* _The problem_: Retype every entry below without altering anything.

* _Input data_:
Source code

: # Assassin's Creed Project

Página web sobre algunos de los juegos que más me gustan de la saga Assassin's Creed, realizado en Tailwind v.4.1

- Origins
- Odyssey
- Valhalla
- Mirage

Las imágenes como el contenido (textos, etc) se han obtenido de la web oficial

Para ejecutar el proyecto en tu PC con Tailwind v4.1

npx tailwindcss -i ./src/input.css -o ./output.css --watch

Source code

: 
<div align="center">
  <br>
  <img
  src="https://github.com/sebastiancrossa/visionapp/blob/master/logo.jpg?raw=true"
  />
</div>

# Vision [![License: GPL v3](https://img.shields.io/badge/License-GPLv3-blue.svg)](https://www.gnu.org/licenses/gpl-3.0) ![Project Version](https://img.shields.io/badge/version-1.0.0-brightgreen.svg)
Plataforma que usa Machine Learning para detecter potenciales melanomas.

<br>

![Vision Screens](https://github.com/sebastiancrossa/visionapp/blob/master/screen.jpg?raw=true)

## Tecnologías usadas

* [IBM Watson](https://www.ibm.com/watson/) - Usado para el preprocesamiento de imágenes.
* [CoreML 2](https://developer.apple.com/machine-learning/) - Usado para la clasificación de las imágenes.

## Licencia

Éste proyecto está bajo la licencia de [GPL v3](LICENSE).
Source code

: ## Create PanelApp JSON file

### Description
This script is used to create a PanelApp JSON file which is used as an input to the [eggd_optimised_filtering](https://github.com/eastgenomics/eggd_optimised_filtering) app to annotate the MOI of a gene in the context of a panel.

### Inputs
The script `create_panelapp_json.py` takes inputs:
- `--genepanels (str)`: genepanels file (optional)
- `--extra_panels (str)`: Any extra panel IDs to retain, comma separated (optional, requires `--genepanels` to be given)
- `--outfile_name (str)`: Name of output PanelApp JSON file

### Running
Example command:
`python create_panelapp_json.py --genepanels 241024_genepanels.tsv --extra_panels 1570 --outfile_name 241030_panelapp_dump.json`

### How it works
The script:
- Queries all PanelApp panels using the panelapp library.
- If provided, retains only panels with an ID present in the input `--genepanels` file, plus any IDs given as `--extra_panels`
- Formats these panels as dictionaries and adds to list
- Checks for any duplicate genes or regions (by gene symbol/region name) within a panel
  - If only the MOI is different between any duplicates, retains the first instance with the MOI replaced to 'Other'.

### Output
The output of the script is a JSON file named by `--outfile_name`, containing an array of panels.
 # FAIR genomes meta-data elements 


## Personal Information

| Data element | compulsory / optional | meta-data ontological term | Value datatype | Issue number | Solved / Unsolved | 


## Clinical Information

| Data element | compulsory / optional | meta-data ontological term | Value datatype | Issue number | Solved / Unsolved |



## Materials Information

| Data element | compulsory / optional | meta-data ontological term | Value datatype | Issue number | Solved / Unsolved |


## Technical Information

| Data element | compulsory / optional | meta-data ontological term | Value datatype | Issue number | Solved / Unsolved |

* _Response for this exercise_:
Source code

: # Assassin's Creed Project

Página web sobre algunos de los juegos que más me gustan de la saga Assassin's Creed, realizado en Tailwind v.4.1

- Origins
- Odyssey
- Valhalla
- Mirage

Las imágenes como el contenido (textos, etc) se han obtenido de la web oficial

Para ejecutar el proyecto en tu PC con Tailwind v4.1

npx tailwindcss -i ./src/input.css -o ./output.css --watch

Source code

: 
<div align="center">
  <br>
  <img
  src="https://github.com/sebastiancrossa/visionapp/blob/master/logo.jpg?raw=true"
  />
</div>

# Vision [![License: GPL v3](https://img.shields.io/badge/License-GPLv3-blue.svg)](https://www.gnu.org/licenses/gpl-3.0) ![Project Version](https://img.shields.io/badge/version-1.0.0-brightgreen.svg)
Plataforma que usa Machine Learning para detecter potenciales melanomas.

<br>

![Vision Screens](https://github.com/sebastiancrossa/visionapp/blob/master/screen.jpg?raw=true)

## Tecnologías usadas

* [IBM Watson](https://www.ibm.com/watson/) - Usado para el preprocesamiento de imágenes.
* [CoreML 2](https://developer.apple.com/machine-learning/) - Usado para la clasificación de las imágenes.

## Licencia

Éste proyecto está bajo la licencia de [GPL v3](LICENSE).
Source code

: ## Create PanelApp JSON file

### Description
This script is used to create a PanelApp JSON file which is used as an input to the [eggd_optimised_filtering](https://github.com/eastgenomics/eggd_optimised_filtering) app to annotate the MOI of a gene in the context of a panel.

### Inputs
The script `create_panelapp_json.py` takes inputs:
- `--genepanels (str)`: genepanels file (optional)
- `--extra_panels (str)`: Any extra panel IDs to retain, comma separated (optional, requires `--genepanels` to be given)
- `--outfile_name (str)`: Name of output PanelApp JSON file

### Running
Example command:
`python create_panelapp_json.py --genepanels 241024_genepanels.tsv --extra_panels 1570 --outfile_name 241030_panelapp_dump.json`

### How it works
The script:
- Queries all PanelApp panels using the panelapp library.
- If provided, retains only panels with an ID present in the input `--genepanels` file, plus any IDs given as `--extra_panels`
- Formats these panels as dictionaries and adds to list
- Checks for any duplicate genes or regions (by gene symbol/region name) within a panel
  - If only the MOI is different between any duplicates, retains the first instance with the MOI replaced to 'Other'.

### Output
The output of the script is a JSON file named by `--outfile_name`, containing an array of panels.
 # FAIR genomes meta-data elements 


## Personal Information

| Data element | compulsory / optional | meta-data ontological term | Value datatype | Issue number | Solved / Unsolved | 


## Clinical Information

| Data element | compulsory / optional | meta-data ontological term | Value datatype | Issue number | Solved / Unsolved |



## Materials Information

| Data element | compulsory / optional | meta-data ontological term | Value datatype | Issue number | Solved / Unsolved |


## Technical Information

| Data element | compulsory / optional | meta-data ontological term | Value datatype | Issue number | Solved / Unsolved |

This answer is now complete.